Saved data entries
┏━━

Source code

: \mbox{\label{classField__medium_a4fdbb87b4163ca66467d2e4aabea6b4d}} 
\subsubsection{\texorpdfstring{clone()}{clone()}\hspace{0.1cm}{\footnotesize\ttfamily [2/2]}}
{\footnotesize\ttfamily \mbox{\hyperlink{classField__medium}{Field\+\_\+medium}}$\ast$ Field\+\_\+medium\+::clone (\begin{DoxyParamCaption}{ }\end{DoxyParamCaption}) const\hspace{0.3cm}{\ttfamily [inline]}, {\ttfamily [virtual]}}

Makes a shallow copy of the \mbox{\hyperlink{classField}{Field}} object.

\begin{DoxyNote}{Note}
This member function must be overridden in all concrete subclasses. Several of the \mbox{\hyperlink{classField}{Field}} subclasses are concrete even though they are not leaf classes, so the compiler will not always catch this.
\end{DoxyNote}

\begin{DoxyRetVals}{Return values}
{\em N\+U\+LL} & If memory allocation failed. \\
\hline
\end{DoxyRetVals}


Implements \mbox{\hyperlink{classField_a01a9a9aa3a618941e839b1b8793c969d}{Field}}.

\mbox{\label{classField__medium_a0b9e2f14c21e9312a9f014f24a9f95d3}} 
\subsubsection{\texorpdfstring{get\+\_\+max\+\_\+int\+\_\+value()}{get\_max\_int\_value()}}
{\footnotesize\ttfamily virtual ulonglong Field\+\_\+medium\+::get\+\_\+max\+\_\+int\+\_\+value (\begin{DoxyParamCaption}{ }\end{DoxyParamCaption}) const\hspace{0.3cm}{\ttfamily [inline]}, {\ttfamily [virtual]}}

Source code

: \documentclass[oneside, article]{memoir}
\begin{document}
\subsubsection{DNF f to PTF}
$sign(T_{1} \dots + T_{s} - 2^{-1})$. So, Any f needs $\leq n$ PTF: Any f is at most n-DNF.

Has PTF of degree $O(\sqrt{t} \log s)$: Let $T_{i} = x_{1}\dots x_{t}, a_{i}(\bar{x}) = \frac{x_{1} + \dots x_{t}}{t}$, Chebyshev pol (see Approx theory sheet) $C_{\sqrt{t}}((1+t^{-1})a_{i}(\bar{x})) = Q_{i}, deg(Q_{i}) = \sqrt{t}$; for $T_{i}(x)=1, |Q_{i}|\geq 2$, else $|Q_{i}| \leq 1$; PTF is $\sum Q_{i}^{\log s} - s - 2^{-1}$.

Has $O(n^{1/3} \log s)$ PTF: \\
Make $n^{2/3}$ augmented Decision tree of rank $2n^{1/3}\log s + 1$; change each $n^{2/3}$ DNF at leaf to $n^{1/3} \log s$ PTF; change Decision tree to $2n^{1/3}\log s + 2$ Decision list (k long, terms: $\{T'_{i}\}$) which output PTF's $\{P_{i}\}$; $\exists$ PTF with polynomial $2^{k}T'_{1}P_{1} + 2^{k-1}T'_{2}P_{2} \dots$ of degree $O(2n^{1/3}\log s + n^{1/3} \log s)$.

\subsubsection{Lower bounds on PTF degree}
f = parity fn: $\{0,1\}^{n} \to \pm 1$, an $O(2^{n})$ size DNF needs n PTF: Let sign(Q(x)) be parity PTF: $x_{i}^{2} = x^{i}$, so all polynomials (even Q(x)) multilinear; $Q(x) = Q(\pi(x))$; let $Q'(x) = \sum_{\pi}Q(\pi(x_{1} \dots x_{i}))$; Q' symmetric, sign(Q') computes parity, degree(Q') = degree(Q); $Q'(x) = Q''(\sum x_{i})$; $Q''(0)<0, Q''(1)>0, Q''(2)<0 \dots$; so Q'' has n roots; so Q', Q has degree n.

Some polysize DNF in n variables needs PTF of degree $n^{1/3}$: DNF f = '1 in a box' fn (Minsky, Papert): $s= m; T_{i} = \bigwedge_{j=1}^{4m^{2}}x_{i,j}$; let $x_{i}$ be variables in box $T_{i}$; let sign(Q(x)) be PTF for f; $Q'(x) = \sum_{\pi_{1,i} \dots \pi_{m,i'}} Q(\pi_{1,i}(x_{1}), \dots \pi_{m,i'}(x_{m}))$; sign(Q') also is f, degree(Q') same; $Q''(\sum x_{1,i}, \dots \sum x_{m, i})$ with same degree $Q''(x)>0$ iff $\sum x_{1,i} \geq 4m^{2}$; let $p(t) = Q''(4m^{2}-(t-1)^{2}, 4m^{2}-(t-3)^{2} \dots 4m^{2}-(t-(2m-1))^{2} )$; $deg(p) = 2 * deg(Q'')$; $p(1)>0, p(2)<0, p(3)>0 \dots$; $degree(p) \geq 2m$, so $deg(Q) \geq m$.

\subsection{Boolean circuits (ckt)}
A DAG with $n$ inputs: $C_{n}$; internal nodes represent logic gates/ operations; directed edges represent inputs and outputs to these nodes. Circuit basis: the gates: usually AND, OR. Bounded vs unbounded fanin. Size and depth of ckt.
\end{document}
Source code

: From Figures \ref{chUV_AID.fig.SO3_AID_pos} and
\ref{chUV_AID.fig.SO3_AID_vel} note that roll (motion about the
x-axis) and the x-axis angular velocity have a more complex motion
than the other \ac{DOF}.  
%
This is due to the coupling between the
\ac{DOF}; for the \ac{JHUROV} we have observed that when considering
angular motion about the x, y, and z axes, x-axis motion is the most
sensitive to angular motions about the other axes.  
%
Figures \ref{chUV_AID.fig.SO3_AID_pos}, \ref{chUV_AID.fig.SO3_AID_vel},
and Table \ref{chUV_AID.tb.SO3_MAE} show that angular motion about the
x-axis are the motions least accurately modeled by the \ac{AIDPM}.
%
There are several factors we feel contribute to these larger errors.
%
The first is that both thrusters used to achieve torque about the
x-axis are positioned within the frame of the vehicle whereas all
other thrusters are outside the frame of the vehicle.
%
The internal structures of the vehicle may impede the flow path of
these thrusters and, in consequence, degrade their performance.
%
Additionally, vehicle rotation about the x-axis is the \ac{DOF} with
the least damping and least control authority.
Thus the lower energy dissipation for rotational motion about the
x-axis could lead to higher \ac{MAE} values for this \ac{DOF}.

┗━━

### What is needed
Output, and output only, the lines from the one containing "The first is" through the last line of the data above.

### Response
The first is that both thrusters used to achieve torque about the
x-axis are positioned within the frame of the vehicle whereas all
other thrusters are outside the frame of the vehicle.
%
The internal structures of the vehicle may impede the flow path of
these thrusters and, in consequence, degrade their performance.
%
Additionally, vehicle rotation about the x-axis is the \ac{DOF} with
the least damping and least control authority.
Thus the lower energy dissipation for rotational motion about the
x-axis could lead to higher \ac{MAE} values for this \ac{DOF}.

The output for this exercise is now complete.